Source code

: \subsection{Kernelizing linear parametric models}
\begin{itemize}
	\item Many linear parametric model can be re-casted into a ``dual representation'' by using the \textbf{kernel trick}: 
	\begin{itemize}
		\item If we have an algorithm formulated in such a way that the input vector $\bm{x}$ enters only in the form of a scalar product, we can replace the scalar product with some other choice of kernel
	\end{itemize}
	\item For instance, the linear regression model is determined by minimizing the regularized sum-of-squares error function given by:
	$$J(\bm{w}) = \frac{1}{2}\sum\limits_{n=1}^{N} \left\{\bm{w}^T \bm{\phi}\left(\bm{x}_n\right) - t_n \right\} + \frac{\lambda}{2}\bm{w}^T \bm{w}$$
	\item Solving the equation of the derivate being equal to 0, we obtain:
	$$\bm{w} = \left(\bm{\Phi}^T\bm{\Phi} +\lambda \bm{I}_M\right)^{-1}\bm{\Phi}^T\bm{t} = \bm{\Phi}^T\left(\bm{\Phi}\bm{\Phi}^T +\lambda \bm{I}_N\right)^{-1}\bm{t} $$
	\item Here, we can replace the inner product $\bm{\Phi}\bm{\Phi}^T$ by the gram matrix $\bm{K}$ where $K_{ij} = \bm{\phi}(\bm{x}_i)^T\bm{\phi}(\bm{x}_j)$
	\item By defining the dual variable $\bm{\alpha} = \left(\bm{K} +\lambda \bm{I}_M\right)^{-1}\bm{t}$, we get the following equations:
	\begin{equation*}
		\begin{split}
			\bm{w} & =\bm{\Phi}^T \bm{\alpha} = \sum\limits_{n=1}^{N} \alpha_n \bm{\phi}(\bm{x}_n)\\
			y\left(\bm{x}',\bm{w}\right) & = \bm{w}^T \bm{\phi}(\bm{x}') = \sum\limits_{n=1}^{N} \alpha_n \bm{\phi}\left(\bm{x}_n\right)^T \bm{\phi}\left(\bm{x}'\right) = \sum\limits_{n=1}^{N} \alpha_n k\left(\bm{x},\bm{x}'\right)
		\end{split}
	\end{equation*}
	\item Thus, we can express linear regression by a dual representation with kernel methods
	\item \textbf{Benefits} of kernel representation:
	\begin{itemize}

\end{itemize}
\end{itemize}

====

*Problem details*. Every record must be returned exactly.

*Your response*.
Source code

: \subsection{Kernelizing linear parametric models}
\begin{itemize}
	\item Many linear parametric model can be re-casted into a ``dual representation'' by using the \textbf{kernel trick}: 
	\begin{itemize}
		\item If we have an algorithm formulated in such a way that the input vector $\bm{x}$ enters only in the form of a scalar product, we can replace the scalar product with some other choice of kernel
	\end{itemize}
	\item For instance, the linear regression model is determined by minimizing the regularized sum-of-squares error function given by:
	$$J(\bm{w}) = \frac{1}{2}\sum\limits_{n=1}^{N} \left\{\bm{w}^T \bm{\phi}\left(\bm{x}_n\right) - t_n \right\} + \frac{\lambda}{2}\bm{w}^T \bm{w}$$
	\item Solving the equation of the derivate being equal to 0, we obtain:
	$$\bm{w} = \left(\bm{\Phi}^T\bm{\Phi} +\lambda \bm{I}_M\right)^{-1}\bm{\Phi}^T\bm{t} = \bm{\Phi}^T\left(\bm{\Phi}\bm{\Phi}^T +\lambda \bm{I}_N\right)^{-1}\bm{t} $$
	\item Here, we can replace the inner product $\bm{\Phi}\bm{\Phi}^T$ by the gram matrix $\bm{K}$ where $K_{ij} = \bm{\phi}(\bm{x}_i)^T\bm{\phi}(\bm{x}_j)$
	\item By defining the dual variable $\bm{\alpha} = \left(\bm{K} +\lambda \bm{I}_M\right)^{-1}\bm{t}$, we get the following equations:
	\begin{equation*}
		\begin{split}
			\bm{w} & =\bm{\Phi}^T \bm{\alpha} = \sum\limits_{n=1}^{N} \alpha_n \bm{\phi}(\bm{x}_n)\\
			y\left(\bm{x}',\bm{w}\right) & = \bm{w}^T \bm{\phi}(\bm{x}') = \sum\limits_{n=1}^{N} \alpha_n \bm{\phi}\left(\bm{x}_n\right)^T \bm{\phi}\left(\bm{x}'\right) = \sum\limits_{n=1}^{N} \alpha_n k\left(\bm{x},\bm{x}'\right)
		\end{split}
	\end{equation*}
	\item Thus, we can express linear regression by a dual representation with kernel methods
	\item \textbf{Benefits} of kernel representation:
	\begin{itemize}

\end{itemize}
\end{itemize}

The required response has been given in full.